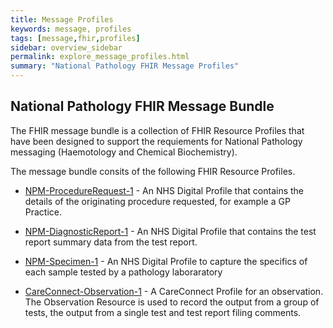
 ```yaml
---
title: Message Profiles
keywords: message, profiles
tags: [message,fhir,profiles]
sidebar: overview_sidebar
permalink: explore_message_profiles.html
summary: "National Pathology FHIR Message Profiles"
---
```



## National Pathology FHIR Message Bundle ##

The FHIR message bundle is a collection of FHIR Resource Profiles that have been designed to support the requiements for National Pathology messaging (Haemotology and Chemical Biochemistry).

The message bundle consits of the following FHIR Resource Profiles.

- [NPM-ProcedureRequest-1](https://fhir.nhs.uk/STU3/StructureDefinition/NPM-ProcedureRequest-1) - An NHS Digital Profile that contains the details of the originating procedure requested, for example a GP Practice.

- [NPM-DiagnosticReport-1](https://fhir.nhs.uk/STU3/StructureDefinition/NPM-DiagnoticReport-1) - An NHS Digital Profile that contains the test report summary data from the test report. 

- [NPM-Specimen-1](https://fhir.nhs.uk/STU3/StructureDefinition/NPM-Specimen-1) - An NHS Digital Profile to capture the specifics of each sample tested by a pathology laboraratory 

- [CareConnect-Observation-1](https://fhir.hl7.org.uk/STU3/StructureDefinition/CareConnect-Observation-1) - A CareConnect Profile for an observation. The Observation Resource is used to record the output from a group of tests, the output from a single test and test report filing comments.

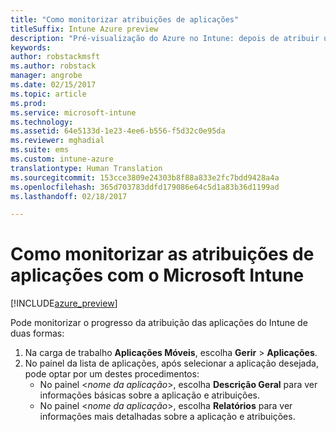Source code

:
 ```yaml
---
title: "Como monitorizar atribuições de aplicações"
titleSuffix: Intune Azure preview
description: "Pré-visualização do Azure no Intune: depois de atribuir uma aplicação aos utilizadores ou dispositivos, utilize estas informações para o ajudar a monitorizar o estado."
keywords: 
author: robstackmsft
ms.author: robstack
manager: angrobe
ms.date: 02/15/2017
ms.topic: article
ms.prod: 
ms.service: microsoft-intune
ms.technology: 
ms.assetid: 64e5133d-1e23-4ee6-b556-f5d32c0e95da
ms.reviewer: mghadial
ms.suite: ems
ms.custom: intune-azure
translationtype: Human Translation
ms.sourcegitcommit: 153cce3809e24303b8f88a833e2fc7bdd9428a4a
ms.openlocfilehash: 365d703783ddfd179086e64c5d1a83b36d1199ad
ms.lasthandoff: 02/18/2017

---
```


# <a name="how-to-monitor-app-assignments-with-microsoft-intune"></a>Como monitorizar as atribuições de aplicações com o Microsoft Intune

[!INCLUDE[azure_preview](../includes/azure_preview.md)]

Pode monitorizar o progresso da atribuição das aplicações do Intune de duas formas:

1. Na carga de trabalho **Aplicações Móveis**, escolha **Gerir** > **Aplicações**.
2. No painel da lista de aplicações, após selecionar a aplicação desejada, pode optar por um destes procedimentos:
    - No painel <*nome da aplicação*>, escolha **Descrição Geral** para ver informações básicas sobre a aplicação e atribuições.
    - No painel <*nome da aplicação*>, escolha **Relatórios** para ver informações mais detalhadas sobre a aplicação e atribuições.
= = =
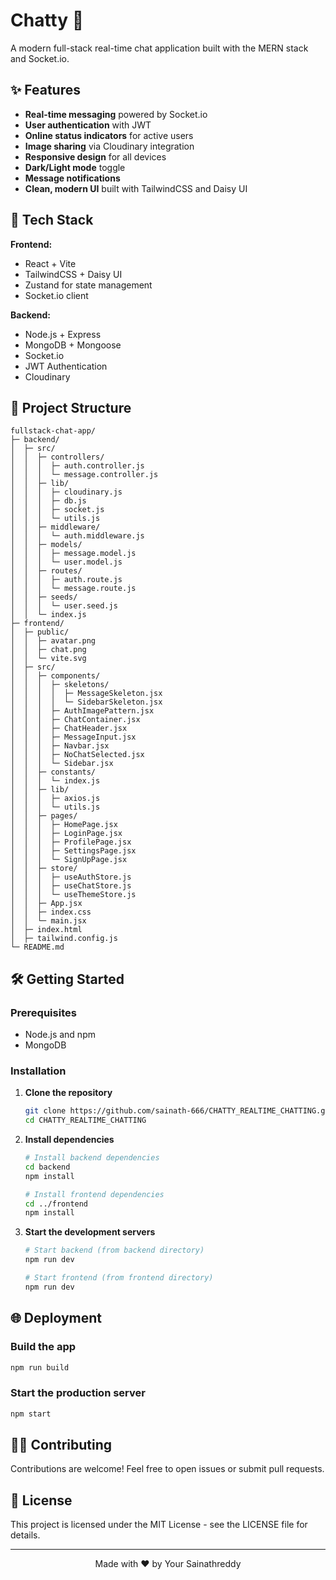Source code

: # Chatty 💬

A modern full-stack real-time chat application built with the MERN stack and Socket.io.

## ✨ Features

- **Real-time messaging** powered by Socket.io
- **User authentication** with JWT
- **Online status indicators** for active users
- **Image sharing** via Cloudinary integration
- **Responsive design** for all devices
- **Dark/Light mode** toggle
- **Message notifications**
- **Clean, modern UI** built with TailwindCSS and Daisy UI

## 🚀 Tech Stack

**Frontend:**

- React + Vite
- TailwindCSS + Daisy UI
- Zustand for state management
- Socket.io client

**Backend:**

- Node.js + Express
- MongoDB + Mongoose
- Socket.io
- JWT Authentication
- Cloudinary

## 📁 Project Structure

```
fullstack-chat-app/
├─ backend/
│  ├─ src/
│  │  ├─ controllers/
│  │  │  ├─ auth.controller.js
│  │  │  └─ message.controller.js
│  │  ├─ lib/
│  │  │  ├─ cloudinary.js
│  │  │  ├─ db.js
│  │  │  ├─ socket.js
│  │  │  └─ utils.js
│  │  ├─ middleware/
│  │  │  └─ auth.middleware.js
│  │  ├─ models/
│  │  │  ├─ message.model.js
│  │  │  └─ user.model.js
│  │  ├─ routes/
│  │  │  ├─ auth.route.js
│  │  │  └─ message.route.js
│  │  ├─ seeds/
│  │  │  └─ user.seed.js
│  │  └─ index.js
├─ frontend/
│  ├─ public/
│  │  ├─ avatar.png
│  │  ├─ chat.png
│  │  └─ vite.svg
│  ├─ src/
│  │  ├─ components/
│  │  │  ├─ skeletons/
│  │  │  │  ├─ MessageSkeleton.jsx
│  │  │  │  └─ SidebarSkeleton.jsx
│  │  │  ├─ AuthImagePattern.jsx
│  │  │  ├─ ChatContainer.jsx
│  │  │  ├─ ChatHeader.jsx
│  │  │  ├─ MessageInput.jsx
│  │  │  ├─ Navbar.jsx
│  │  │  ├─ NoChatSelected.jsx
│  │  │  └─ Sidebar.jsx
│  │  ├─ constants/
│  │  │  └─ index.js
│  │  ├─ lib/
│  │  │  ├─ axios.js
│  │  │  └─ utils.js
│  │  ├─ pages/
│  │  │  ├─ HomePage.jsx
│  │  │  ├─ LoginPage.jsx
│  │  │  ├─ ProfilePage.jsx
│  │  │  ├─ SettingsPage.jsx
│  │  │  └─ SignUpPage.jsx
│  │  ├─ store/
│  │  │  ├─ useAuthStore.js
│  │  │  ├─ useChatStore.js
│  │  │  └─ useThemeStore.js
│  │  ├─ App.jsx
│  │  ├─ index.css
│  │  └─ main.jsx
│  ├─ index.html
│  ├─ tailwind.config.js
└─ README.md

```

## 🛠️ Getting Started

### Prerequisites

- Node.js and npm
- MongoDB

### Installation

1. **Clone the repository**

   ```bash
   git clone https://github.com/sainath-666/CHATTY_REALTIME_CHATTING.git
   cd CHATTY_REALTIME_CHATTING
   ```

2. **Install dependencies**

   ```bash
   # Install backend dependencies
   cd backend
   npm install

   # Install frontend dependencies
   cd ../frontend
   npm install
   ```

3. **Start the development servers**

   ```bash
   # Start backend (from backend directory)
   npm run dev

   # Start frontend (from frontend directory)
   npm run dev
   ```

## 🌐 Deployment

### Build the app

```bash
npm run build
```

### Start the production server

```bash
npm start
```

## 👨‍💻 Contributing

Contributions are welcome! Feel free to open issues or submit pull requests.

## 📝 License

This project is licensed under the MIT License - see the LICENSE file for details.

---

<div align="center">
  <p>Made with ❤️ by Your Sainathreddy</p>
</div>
= = =
▶ _Work instruction_
If a line of the records above contains the word "keywords", count it; then give the total and nothing more.

▶ _Task output_
2